Hi and welcome to the first post on the Building a Modern Lakehouse Data Warehouse
series. As you can see in the video [here] we will be building a modern data warehouse using Azure Synapse Analytics with a Lake House strategy.
Today we will be focusing on moving your data from your database to the lake dynamically and in a folder structure.
Building a dynamic pipeline
Using the integration hub in Azure Synapse Studio we can build a single pipeline which can handle all the copy activities using metadata queries from our source database. For this example, we will be using an Azure SQL Database, however you can also do this for other RDBMS (relational database management systems) and on premises sources.
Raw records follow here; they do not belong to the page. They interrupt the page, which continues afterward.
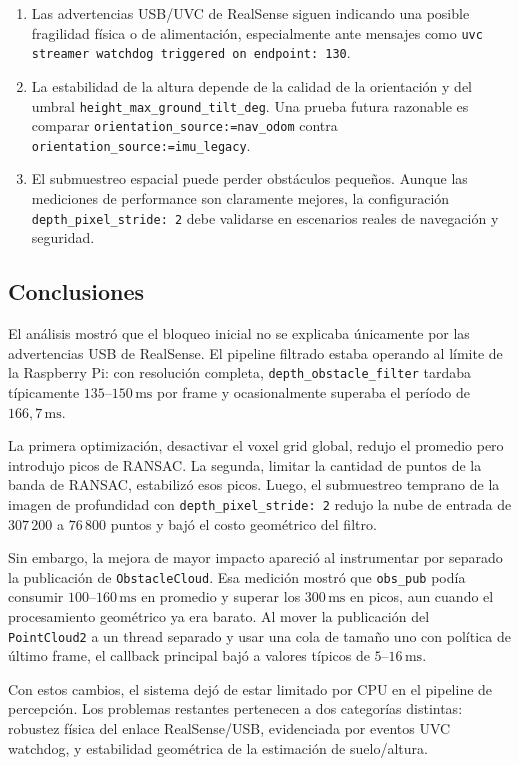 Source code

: \begin{enumerate}
  \item Las advertencias USB/UVC de RealSense siguen indicando una posible
        fragilidad física o de alimentación, especialmente ante mensajes como
        \texttt{uvc streamer watchdog triggered on endpoint: 130}.
  \item La estabilidad de la altura depende de la calidad de la orientación y
        del umbral \texttt{height\_max\_ground\_tilt\_deg}. Una prueba futura
        razonable es comparar \texttt{orientation\_source:=nav\_odom} contra
        \texttt{orientation\_source:=imu\_legacy}.
  \item El submuestreo espacial puede perder obstáculos pequeños. Aunque las
        mediciones de performance son claramente mejores, la configuración
        \texttt{depth\_pixel\_stride: 2} debe validarse en escenarios reales de
        navegación y seguridad.
\end{enumerate}

\subsection{Conclusiones}
\label{subsec:perf-conclusiones}

El análisis mostró que el bloqueo inicial no se explicaba únicamente por las
advertencias USB de RealSense. El pipeline filtrado estaba operando al límite
de la Raspberry Pi: con resolución completa, \texttt{depth\_obstacle\_filter}
tardaba típicamente $135$--$150\,\mathrm{ms}$ por frame y ocasionalmente
superaba el período de $166{,}7\,\mathrm{ms}$.

La primera optimización, desactivar el voxel grid global, redujo el promedio
pero introdujo picos de RANSAC. La segunda, limitar la cantidad de puntos de la
banda de RANSAC, estabilizó esos picos. Luego, el submuestreo temprano de la
imagen de profundidad con \texttt{depth\_pixel\_stride: 2} redujo la nube de
entrada de $307\,200$ a $76\,800$ puntos y bajó el costo geométrico del filtro.

Sin embargo, la mejora de mayor impacto apareció al instrumentar por separado
la publicación de \texttt{ObstacleCloud}. Esa medición mostró que
\texttt{obs\_pub} podía consumir $100$--$160\,\mathrm{ms}$ en promedio y
superar los $300\,\mathrm{ms}$ en picos, aun cuando el procesamiento geométrico
ya era barato. Al mover la publicación del \texttt{PointCloud2} a un thread
separado y usar una cola de tamaño uno con política de último frame, el callback
principal bajó a valores típicos de $5$--$16\,\mathrm{ms}$.

Con estos cambios, el sistema dejó de estar limitado por CPU en el pipeline de
percepción. Los problemas restantes pertenecen a dos categorías distintas:
robustez física del enlace RealSense/USB, evidenciada por eventos UVC watchdog,
y estabilidad geométrica de la estimación de suelo/altura.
There are some catches to building this for other RDBMS and on premises sources, however the framework we will be showing you can remain the same.
Our pipeline will consist of three main components, a Lookup Activity (or script task) to fetch our table list, a foreach loop, to loop through the metadata and a Copy Task inside the foreach loop to dynamically copy our data.
Setting up the Lookup Activity
With the lookup we will be fetching the list of tables and schemas to loop over, we will also use a dataset (Query or Table) that uses a linked service (sort of a connection string).
Let’s start by adding ia lookup task, which you can find under the general tab in the activities of a new pipeline.
Click on settings, which is where we will configure the source dataset that the lookup will use to output a JSON (JavaScript Object Notation) result set in the pipeline.
In our case we will use an Azure SQL DB as source, so we will create a new dataset based on an Azure SQL DB linked service.
First, we will name our dataset to something generic because we will reuse the same dataset for all further actions in our pipeline.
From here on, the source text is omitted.